Task prompt: Copy out each line of the data that holds the word "watch".
──────── Data for analysis ────────
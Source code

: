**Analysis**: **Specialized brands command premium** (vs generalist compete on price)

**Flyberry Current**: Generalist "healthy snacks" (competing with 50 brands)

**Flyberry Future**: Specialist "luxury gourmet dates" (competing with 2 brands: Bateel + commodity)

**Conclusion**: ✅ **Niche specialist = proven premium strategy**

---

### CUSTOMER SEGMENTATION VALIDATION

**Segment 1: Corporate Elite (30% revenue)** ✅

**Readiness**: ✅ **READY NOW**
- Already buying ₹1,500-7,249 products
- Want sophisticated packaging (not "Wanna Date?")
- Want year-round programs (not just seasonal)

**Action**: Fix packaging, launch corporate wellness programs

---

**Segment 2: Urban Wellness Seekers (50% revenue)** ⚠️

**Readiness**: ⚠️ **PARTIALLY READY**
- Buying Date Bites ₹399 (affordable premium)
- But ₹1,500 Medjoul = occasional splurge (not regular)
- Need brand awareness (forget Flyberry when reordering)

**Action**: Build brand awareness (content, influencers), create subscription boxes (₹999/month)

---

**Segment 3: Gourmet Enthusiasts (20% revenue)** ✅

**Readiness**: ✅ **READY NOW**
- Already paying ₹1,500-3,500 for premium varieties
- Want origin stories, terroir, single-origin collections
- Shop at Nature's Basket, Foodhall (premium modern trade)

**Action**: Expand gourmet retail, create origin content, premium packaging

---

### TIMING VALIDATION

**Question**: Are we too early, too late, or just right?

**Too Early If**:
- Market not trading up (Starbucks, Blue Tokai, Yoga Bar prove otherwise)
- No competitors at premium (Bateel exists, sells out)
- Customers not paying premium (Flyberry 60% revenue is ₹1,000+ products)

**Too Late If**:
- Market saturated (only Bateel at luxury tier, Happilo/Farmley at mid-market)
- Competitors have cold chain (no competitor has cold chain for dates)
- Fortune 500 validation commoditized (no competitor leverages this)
────────
──────── Data for analysis ────────
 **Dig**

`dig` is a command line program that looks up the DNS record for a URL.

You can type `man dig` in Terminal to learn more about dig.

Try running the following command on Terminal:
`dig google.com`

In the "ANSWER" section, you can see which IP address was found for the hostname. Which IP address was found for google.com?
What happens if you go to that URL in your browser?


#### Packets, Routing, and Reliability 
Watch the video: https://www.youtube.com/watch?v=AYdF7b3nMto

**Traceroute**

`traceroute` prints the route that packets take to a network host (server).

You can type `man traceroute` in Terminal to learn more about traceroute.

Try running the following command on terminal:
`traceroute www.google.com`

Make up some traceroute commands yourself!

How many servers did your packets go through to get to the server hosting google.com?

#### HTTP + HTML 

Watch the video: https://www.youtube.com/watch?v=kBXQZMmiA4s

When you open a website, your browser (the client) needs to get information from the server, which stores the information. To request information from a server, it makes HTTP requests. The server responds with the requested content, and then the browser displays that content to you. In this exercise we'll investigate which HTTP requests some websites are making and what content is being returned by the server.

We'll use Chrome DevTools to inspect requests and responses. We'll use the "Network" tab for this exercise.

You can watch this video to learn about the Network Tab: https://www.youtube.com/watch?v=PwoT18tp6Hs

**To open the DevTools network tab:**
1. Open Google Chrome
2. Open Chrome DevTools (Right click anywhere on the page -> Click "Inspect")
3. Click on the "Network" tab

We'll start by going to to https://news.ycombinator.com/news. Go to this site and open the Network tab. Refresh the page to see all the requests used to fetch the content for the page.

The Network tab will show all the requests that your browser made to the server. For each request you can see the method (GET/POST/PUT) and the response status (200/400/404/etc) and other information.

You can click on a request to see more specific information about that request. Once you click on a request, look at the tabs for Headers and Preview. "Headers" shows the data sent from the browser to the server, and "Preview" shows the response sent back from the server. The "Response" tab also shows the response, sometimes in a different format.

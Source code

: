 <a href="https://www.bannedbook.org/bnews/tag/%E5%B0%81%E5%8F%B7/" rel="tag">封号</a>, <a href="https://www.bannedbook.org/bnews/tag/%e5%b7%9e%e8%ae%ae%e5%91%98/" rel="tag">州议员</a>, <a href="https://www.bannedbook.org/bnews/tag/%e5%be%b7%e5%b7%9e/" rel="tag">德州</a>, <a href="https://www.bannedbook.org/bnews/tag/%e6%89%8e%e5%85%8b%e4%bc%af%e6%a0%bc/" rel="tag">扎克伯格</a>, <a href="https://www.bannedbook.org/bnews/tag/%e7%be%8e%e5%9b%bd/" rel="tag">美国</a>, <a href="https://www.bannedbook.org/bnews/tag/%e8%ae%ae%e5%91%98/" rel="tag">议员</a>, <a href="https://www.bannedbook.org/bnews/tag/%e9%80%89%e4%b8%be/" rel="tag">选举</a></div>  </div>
────────
Answer to this task:
Watch the video: https://www.youtube.com/watch?v=AYdF7b3nMto
Watch the video: https://www.youtube.com/watch?v=kBXQZMmiA4s
You can watch this video to learn about the Network Tab: https://www.youtube.com/watch?v=PwoT18tp6Hs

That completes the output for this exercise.